_WHAT THE EXERCISE ASKS_
Print out the records that follow, exactly and completely.

_AVAILABLE RECORDS_
┌────────

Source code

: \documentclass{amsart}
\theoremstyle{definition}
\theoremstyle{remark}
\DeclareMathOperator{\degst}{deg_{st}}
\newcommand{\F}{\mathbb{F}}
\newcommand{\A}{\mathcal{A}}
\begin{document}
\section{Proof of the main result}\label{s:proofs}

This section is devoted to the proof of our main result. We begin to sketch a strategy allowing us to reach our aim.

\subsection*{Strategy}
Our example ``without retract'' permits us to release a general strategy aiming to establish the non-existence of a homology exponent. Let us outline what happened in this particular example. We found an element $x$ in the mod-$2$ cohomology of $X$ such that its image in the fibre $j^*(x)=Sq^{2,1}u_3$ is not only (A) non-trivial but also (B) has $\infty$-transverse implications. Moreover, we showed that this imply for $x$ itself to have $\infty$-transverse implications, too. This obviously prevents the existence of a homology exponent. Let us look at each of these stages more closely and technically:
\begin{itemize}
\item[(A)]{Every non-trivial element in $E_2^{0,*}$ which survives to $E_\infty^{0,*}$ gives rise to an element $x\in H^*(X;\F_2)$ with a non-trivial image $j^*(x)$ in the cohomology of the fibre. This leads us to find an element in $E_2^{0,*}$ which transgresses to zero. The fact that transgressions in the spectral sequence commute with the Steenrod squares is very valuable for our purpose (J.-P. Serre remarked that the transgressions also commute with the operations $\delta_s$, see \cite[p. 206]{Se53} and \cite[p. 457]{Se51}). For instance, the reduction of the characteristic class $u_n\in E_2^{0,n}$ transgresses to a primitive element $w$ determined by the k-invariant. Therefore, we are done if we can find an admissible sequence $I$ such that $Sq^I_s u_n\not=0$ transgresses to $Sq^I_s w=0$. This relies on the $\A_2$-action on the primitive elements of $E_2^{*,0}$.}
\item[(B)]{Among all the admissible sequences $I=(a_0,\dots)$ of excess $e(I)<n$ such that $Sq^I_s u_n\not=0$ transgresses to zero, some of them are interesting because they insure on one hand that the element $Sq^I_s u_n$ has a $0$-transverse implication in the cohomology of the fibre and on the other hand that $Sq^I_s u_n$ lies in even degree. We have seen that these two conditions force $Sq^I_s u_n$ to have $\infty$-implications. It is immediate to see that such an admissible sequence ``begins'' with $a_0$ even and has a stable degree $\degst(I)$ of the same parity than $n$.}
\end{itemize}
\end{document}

└────────

_REPLY_
Source code

: \documentclass{amsart}
\theoremstyle{definition}
\theoremstyle{remark}
\DeclareMathOperator{\degst}{deg_{st}}
\newcommand{\F}{\mathbb{F}}
\newcommand{\A}{\mathcal{A}}
\begin{document}
\section{Proof of the main result}\label{s:proofs}

This section is devoted to the proof of our main result. We begin to sketch a strategy allowing us to reach our aim.

\subsection*{Strategy}
Our example ``without retract'' permits us to release a general strategy aiming to establish the non-existence of a homology exponent. Let us outline what happened in this particular example. We found an element $x$ in the mod-$2$ cohomology of $X$ such that its image in the fibre $j^*(x)=Sq^{2,1}u_3$ is not only (A) non-trivial but also (B) has $\infty$-transverse implications. Moreover, we showed that this imply for $x$ itself to have $\infty$-transverse implications, too. This obviously prevents the existence of a homology exponent. Let us look at each of these stages more closely and technically:
\begin{itemize}
\item[(A)]{Every non-trivial element in $E_2^{0,*}$ which survives to $E_\infty^{0,*}$ gives rise to an element $x\in H^*(X;\F_2)$ with a non-trivial image $j^*(x)$ in the cohomology of the fibre. This leads us to find an element in $E_2^{0,*}$ which transgresses to zero. The fact that transgressions in the spectral sequence commute with the Steenrod squares is very valuable for our purpose (J.-P. Serre remarked that the transgressions also commute with the operations $\delta_s$, see \cite[p. 206]{Se53} and \cite[p. 457]{Se51}). For instance, the reduction of the characteristic class $u_n\in E_2^{0,n}$ transgresses to a primitive element $w$ determined by the k-invariant. Therefore, we are done if we can find an admissible sequence $I$ such that $Sq^I_s u_n\not=0$ transgresses to $Sq^I_s w=0$. This relies on the $\A_2$-action on the primitive elements of $E_2^{*,0}$.}
\item[(B)]{Among all the admissible sequences $I=(a_0,\dots)$ of excess $e(I)<n$ such that $Sq^I_s u_n\not=0$ transgresses to zero, some of them are interesting because they insure on one hand that the element $Sq^I_s u_n$ has a $0$-transverse implication in the cohomology of the fibre and on the other hand that $Sq^I_s u_n$ lies in even degree. We have seen that these two conditions force $Sq^I_s u_n$ to have $\infty$-implications. It is immediate to see that such an admissible sequence ``begins'' with $a_0$ even and has a stable degree $\degst(I)$ of the same parity than $n$.}
\end{itemize}
\end{document}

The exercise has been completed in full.